Special characters in the days of week

Found a bug? Tell us!!
Post Reply
fapo
Posts: 4
Joined: Sat Sep 08, 2007 1:41 pm
Location: Italy

Special characters in the days of week

Post by fapo »

I found a thin problem in the days of week.
In my language (italian) many days finish with an accented "i" (ì) and in Serendipity 1.2 those letters get substituted with "?".

To fix the problem I modified the file include/functions.inc.php , row 206:

Code: Select all

    return main_mb('ucfirst', main_strftime($cache[$format], (int)$time, $useOffset, $useDate));
in:

Code: Select all

    return htmlentities(main_mb('ucfirst', main_strftime($cache[$format], (int)$time, $useOffset, $useDate)));
Now works well. For safety, I tested with Firefox 2.0.0.6 (Linux), Opera 9.20 (Linux), IE 6.0 (Windows), IE 7.0 (Windows).

Ask for a maintainer to consider the modification. Need no citations.

Fabio.
garvinhicking
Core Developer
Posts: 30022
Joined: Tue Sep 16, 2003 9:45 pm
Location: Cologne, Germany
Contact:

Re: Special characters in the days of week

Post by garvinhicking »

Hi!

Your problem is that you are using a system locale that does not fit your serendipity character set. If you're using UTF-8, you need to make sure your server has your UTF-8 locale of italian.

Using your patch would yield invalid html entities in all UTF-8 powered blogs with umlauts, who use the proper locale.

Thanks a lot though for discussing this here!

Regards,
Garvin
# Garvin Hicking (s9y Developer)
# Did I help you? Consider making me happy: http://wishes.garv.in/
# or use my PayPal account "paypal {at} supergarv (dot) de"
# My "other" hobby: http://flickr.garv.in/
fapo
Posts: 4
Joined: Sat Sep 08, 2007 1:41 pm
Location: Italy

Re: Special characters in the days of week

Post by fapo »

Thanks for your answer.
garvinhicking wrote:Hi!

Your problem is that you are using a system locale that does not fit your serendipity character set.

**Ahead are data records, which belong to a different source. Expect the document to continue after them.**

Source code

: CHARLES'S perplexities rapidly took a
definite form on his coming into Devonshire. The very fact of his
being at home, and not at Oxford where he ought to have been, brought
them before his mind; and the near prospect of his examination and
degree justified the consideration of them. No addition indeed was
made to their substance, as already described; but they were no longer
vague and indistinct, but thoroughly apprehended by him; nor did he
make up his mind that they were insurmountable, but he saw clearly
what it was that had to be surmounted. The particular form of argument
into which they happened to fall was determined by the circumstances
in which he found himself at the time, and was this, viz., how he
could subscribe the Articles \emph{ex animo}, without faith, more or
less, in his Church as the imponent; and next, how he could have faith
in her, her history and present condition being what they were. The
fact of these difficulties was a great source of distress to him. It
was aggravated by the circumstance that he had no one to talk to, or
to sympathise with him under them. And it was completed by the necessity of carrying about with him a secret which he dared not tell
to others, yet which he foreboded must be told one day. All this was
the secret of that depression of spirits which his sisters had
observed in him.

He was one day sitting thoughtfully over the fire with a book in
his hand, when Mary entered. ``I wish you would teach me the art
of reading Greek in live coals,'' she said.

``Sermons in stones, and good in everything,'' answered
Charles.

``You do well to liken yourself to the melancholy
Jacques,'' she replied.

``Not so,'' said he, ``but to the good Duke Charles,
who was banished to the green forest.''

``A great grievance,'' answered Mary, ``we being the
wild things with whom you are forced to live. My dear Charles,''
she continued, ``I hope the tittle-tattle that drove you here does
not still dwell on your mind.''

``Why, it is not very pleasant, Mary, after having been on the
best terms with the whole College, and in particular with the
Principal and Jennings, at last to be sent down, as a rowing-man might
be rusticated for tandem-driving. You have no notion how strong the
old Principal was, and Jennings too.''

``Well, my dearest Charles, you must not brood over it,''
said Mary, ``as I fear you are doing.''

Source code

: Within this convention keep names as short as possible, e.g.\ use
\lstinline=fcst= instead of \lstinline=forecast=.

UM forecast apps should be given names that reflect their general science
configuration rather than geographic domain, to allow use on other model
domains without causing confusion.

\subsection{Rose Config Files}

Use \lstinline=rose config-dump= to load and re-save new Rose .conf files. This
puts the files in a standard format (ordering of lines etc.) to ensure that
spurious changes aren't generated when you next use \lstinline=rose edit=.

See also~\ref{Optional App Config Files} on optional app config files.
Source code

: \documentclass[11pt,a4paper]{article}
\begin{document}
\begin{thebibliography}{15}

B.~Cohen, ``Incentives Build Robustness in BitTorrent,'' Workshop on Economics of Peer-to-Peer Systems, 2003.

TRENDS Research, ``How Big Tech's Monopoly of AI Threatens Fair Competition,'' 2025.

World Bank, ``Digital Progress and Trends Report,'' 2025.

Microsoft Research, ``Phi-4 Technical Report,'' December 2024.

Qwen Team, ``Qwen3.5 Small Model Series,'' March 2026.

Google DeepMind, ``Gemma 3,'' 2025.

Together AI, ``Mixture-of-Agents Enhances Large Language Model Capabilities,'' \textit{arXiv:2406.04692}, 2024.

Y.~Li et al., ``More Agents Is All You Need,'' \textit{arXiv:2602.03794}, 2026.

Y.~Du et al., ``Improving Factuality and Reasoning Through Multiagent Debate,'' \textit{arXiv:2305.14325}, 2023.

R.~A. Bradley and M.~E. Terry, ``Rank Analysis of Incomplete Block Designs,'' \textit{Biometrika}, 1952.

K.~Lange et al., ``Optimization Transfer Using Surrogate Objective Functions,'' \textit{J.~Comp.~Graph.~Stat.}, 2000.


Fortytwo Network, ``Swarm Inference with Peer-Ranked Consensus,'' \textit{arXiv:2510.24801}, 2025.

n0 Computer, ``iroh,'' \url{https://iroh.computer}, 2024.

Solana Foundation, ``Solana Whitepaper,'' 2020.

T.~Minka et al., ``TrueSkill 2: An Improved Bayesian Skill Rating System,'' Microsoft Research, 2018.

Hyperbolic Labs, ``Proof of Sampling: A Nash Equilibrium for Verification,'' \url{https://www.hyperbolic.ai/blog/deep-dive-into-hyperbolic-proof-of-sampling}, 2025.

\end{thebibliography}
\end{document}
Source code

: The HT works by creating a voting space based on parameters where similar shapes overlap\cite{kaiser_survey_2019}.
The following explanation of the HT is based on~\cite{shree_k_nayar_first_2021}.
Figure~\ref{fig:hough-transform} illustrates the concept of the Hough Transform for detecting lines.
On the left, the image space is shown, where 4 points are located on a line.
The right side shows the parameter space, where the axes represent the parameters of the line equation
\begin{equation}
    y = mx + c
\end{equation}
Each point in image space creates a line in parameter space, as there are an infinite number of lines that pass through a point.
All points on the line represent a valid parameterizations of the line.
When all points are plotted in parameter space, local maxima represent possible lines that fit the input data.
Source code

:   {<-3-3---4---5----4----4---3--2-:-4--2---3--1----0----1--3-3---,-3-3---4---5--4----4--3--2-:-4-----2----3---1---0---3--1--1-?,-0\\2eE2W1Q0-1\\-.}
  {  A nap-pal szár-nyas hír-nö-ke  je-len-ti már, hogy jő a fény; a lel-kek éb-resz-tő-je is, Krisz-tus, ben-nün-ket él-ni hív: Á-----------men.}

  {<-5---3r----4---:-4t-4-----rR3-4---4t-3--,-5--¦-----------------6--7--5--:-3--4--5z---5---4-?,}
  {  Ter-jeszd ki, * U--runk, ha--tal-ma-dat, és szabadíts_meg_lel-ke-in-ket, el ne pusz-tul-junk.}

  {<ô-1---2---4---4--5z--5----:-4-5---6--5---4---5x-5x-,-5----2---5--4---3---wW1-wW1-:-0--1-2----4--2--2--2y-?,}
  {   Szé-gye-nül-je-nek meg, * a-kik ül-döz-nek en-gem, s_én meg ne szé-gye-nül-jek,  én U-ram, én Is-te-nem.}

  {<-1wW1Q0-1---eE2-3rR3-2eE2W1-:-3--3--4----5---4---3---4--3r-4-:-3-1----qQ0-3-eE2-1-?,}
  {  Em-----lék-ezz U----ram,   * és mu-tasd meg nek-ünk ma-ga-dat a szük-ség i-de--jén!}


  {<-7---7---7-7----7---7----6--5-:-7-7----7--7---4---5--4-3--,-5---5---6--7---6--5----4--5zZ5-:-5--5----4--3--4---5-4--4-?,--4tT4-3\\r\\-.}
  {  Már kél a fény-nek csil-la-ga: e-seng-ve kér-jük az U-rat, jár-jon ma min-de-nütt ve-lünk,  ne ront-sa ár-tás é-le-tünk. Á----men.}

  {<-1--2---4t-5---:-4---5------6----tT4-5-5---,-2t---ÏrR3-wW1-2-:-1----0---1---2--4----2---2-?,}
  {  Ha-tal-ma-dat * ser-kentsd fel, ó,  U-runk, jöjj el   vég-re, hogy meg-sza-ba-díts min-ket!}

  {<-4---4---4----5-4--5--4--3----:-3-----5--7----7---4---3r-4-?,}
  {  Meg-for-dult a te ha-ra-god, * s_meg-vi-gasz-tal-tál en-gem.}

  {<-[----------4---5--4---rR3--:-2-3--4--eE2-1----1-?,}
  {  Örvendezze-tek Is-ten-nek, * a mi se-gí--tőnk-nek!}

If you're using UTF-8, you need to make sure your server has your UTF-8 locale of italian.
I use a free of charge hosting service (helloweb.eu): in the control panel I can only specify my nation, but no charsets.
The server report me that accept both ISO-8859-1 and UTF-8 charset.

(The service is very known in Italy and the other blogs/websites have not this kind of problem probably due to charset compatibility).

I seen with google that is diffused in many italian bloggers. Till now I found only 3 websites displaying the accented "i" correctly (2 developers and 1 politic). The rest have keep it so or they changed theme (with the days of the week abbreviated).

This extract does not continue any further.